4. Action. a. The owner of each existing certificated unit must provide the cognizant OCMI a proposed plan to accomplish the requirements in paragraph 3. c. of this NVIC within 60 days from the effective date of the regulations. Most items should be approved at the unit's next inspection for certification; however, where major equipment installations are concerned, the owner may be allowed up to two years to comply with the requirements from the time the OCMI completes his assessment of the proposals.
b. Application for Original Inspection for Certification. Not later than sixty days from January 3, 1979, application for original inspection for certification of all existing uncertificated units, shall be submitted to the appropriate OCMI. The plans or descriptive data specified in paragraph 3.d(2) of this NVIC along with a proposed plan to bring the unit into compliance should, if possible, be submitted with the application for inspection. If not feasible to assemble all required information in this time frame, an estimated date of submittal shall be indicated on the application. Arrangements should be made to commence the original inspection for certification with due consideration for the unit's operating situation.
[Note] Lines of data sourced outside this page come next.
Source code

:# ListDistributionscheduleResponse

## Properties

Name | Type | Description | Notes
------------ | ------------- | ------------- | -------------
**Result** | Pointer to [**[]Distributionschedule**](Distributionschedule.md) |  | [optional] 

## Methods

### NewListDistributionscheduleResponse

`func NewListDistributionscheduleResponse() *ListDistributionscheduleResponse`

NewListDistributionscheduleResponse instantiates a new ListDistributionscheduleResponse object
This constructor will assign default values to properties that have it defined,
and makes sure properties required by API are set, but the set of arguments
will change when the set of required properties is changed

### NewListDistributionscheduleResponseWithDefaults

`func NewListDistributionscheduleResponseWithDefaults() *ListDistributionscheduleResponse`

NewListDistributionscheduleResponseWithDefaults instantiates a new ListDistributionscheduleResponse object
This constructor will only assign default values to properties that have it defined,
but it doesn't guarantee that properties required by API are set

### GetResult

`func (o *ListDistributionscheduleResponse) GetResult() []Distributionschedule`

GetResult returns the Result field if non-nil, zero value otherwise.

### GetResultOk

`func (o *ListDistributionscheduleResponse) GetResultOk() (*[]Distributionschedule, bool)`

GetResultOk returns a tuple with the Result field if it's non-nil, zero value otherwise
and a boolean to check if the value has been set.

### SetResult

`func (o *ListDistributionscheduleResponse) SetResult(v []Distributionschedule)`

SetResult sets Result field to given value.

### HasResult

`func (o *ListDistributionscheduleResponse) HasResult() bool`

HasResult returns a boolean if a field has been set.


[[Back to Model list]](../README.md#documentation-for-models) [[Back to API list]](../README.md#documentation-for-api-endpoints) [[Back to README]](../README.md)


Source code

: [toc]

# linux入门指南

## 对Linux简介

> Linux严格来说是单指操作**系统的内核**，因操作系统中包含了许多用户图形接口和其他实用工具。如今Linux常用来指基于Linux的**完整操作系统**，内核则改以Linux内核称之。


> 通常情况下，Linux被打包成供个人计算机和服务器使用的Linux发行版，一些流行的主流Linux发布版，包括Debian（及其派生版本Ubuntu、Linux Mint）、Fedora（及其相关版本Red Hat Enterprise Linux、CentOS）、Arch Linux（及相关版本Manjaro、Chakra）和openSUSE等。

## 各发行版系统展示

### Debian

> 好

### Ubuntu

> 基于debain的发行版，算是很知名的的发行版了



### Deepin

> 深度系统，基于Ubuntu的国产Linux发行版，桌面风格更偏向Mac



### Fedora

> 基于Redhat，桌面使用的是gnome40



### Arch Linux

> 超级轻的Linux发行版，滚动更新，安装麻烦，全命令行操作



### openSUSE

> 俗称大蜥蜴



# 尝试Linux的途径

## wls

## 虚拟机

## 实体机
c. To the extent possible the same inspection team will conduct the inspection of all existing uncertificated units in a geographical area. It may be advantageous to conduct the original inspection in conjunction with an impending special or periodic survey, drydocking or availability period. Units under construction will receive primary consideration by the OCMI for the allocation of time and personnel so that any problems can be identified while the unit is in the most advantageous situation to apply corrections.
d. The variety of designs and arrangements presented by existing uninspected MODU's makes it impractical to prescribe detailed standards for all existing units. The procedures followed to implement this NVC must provide the necessary flexibility. Items which must be taken into consideration in applying this NVIC are listed below. Categorizing units into groups to which the same items apply will be of value during the inspection process. These items are:
• Date build
• Classed by ABS or other classification society
• Load Line assignment
• Operating history (including geographical areas)
• Present location
e. Issuance of the Original Certificate of Inspection. The intent of the original inspection of existing uncertificated units is to identify and commence correction of any unsafe conditions and/or equipment deficiencies and to issue the unit an original Certificate of Inspection. A reasonable period of time will be permitted to correct minor deficiencies. Those items directly affecting personnel safety and health will require immediate attention to correct the unsafe condition. Extensive deficiencies, such as those involving structural aspects or equipment may require up to two years to remedy. Additional times may be allowed if repair facilities are not available to coastal areas adjacent to the unit's area of operation. Where manifestly unsafe conditions are found, the OCMI may require that the unit discontinue operations until such conditions are corrected. If the owner or operator feels aggrieved by the decision of the OCMI, the appeals procedures of 46 CFR 2.01–70 are applicable.
f. Questions concerning this NVIC should be referred to the Commandant (CG–CVC).